Christian Bobin : une évocation amicale

Bernard Clément vit au Creusot et côtoyait Christian Bobin depuis longtemps.
Il a pris la photo le jour de son décès : c’est la rue où se trouve la maison d’enfance du poète, un quartier où il continuait de passer quotidiennement pour se rendre dans un boutique où  » il venait faire saisir chaque jour ses manuscrits en fin de matinée ».
Rue déserte…


Lundi, avant la cérémonie à l’église Saint Charles
en face de sa maison d enfance, sous la pluie et les nuages…

Alors que pleuvent les nécros dont la vocation est d’évoquer avant tout celui qui la fait, quelques mots en rappel amical du plaisir d’avoir croisé Christian Bobin dès la fin des années 70 avant son coming out de si simple, si plein et si généreux poète…

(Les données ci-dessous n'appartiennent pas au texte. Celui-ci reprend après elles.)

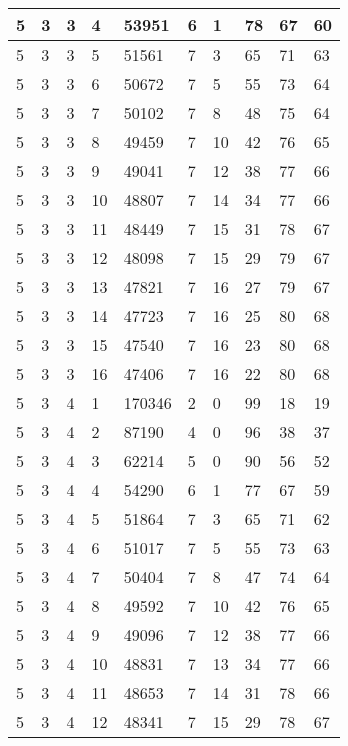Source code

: \begin{table}[!ht]
\begin{tabular}{|l|l|l|l|l|l|l|l|l|l|}
        5 & 3 & 3 & 4 & 53951 & 6 & 1 & 78 & 67 & 60 \\ \hline
        5 & 3 & 3 & 5 & 51561 & 7 & 3 & 65 & 71 & 63 \\ \hline
        5 & 3 & 3 & 6 & 50672 & 7 & 5 & 55 & 73 & 64 \\ \hline
        5 & 3 & 3 & 7 & 50102 & 7 & 8 & 48 & 75 & 64 \\ \hline
        5 & 3 & 3 & 8 & 49459 & 7 & 10 & 42 & 76 & 65 \\ \hline
        5 & 3 & 3 & 9 & 49041 & 7 & 12 & 38 & 77 & 66 \\ \hline
        5 & 3 & 3 & 10 & 48807 & 7 & 14 & 34 & 77 & 66 \\ \hline
        5 & 3 & 3 & 11 & 48449 & 7 & 15 & 31 & 78 & 67 \\ \hline
        5 & 3 & 3 & 12 & 48098 & 7 & 15 & 29 & 79 & 67 \\ \hline
        5 & 3 & 3 & 13 & 47821 & 7 & 16 & 27 & 79 & 67 \\ \hline
        5 & 3 & 3 & 14 & 47723 & 7 & 16 & 25 & 80 & 68 \\ \hline
        5 & 3 & 3 & 15 & 47540 & 7 & 16 & 23 & 80 & 68 \\ \hline
        5 & 3 & 3 & 16 & 47406 & 7 & 16 & 22 & 80 & 68 \\ \hline
        5 & 3 & 4 & 1 & 170346 & 2 & 0 & 99 & 18 & 19 \\ \hline
        5 & 3 & 4 & 2 & 87190 & 4 & 0 & 96 & 38 & 37 \\ \hline
        5 & 3 & 4 & 3 & 62214 & 5 & 0 & 90 & 56 & 52 \\ \hline
        5 & 3 & 4 & 4 & 54290 & 6 & 1 & 77 & 67 & 59 \\ \hline
        5 & 3 & 4 & 5 & 51864 & 7 & 3 & 65 & 71 & 62 \\ \hline
        5 & 3 & 4 & 6 & 51017 & 7 & 5 & 55 & 73 & 63 \\ \hline
        5 & 3 & 4 & 7 & 50404 & 7 & 8 & 47 & 74 & 64 \\ \hline
        5 & 3 & 4 & 8 & 49592 & 7 & 10 & 42 & 76 & 65 \\ \hline
        5 & 3 & 4 & 9 & 49096 & 7 & 12 & 38 & 77 & 66 \\ \hline
        5 & 3 & 4 & 10 & 48831 & 7 & 13 & 34 & 77 & 66 \\ \hline
        5 & 3 & 4 & 11 & 48653 & 7 & 14 & 31 & 78 & 66 \\ \hline
        5 & 3 & 4 & 12 & 48341 & 7 & 15 & 29 & 78 & 67 \\ \hline

\end{tabular}
\end{table}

« En tout homme il y deux hommes et le plus vrai c’ est l’autre » fait-on dire à Borges.

Chacun s’est façonné une image de Bobin : le feel good writer pour dames pour certains et  pour d ‘autres l’écrivain poète devenu bonheur de lectures, façonneur de petits trésors qu’on offre à celle ou celui qu’on aime, sujet de thèse à l’université de Téhéran pour alors voisiner entre un jardin des roses, un jardin de caresses et un cantique des oiseaux…  On peut même le soupçonner de n’avoir écrit que pour être traduit en persan et trouver là sa place.

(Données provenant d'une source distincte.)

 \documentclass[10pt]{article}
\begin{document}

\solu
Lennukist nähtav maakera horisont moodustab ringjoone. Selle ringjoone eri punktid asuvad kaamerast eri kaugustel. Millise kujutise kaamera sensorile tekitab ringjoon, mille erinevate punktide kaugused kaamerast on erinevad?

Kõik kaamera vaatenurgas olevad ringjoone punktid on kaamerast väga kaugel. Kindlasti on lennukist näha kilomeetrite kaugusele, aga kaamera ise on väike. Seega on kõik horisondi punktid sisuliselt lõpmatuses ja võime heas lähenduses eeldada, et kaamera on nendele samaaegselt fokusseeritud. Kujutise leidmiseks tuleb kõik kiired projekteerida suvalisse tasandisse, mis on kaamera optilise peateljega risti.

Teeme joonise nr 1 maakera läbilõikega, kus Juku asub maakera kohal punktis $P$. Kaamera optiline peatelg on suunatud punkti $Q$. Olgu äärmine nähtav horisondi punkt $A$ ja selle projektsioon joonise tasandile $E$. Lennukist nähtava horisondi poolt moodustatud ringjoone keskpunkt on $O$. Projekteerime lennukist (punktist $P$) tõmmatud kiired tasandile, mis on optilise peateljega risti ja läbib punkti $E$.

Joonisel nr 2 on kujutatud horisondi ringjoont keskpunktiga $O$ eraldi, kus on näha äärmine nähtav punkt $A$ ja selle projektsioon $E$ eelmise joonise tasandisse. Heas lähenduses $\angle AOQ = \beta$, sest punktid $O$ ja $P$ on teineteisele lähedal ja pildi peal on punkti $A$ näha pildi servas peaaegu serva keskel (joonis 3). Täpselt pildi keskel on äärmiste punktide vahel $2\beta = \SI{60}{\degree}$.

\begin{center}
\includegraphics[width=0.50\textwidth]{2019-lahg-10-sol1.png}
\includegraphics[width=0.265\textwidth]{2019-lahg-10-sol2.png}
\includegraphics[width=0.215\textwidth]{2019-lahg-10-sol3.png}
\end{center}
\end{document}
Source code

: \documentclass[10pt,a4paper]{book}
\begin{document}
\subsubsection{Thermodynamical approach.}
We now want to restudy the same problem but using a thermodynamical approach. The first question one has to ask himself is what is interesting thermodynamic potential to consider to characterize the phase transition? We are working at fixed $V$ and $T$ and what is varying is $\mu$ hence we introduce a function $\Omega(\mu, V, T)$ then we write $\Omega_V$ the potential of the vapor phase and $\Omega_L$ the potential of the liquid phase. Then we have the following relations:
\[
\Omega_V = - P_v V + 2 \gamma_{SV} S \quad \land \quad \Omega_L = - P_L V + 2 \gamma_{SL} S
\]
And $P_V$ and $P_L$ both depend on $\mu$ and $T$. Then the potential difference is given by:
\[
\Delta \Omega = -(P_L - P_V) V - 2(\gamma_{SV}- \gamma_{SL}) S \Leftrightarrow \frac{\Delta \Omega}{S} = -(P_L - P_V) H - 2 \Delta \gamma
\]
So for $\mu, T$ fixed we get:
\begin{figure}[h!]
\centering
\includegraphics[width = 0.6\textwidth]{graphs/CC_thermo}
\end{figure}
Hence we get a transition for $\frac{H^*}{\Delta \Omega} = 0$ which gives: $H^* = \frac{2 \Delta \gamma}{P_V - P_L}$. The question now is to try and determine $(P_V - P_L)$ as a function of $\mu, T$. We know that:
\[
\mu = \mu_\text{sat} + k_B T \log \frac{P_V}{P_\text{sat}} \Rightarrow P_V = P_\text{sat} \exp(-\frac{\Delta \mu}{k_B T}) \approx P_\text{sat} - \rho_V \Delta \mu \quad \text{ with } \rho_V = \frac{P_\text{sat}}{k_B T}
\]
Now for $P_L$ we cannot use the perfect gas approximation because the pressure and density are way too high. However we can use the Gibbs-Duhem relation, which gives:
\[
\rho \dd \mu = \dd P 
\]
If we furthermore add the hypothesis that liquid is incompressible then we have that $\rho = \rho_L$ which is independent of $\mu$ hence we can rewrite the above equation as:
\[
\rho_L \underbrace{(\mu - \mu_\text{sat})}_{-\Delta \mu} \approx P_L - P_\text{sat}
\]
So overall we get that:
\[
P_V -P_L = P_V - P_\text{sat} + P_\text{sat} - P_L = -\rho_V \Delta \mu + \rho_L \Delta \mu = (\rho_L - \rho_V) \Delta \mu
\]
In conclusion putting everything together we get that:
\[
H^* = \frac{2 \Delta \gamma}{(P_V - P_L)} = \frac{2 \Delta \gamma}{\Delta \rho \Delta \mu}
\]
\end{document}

De Bobin, hors de ses apparitions décalées et mesurées en émissions télévision,  garder de lui des images de taiseux amusé face aux agitations du temps, d’observateur de vanités qu’il ne juge pas, de naïf au regard doux et perçant, de ravi du Creusot (double peine) pour de beaux esprits assis dans leur monde bien à eux entre fauteuils et strapontins. À l’écart de ceux qui se veulent brillants, de rares joueurs de mots sont simplement lumineux et parviennent à vous faire entrevoir, c’est à dire voir entre, entre les mots, entre les grains de poussières entre silences et mal entendus.

Alors que les pages tournent à chaque demi-seconde et qu’un certain Marcel P. célébré en ce moment comme le plus grand écrivain du monde, n’avait que quelque lignes dans les anthologies il y a encore peu de temps, Christian Bobin semble avoir cultivé, loin des parterres vite démodés, un jardin d’herbes communes autrement plantées, de simples dont on ne fait pas que des tisanes mais aussi des alcools comme ceux qu’il aimait et savait partager.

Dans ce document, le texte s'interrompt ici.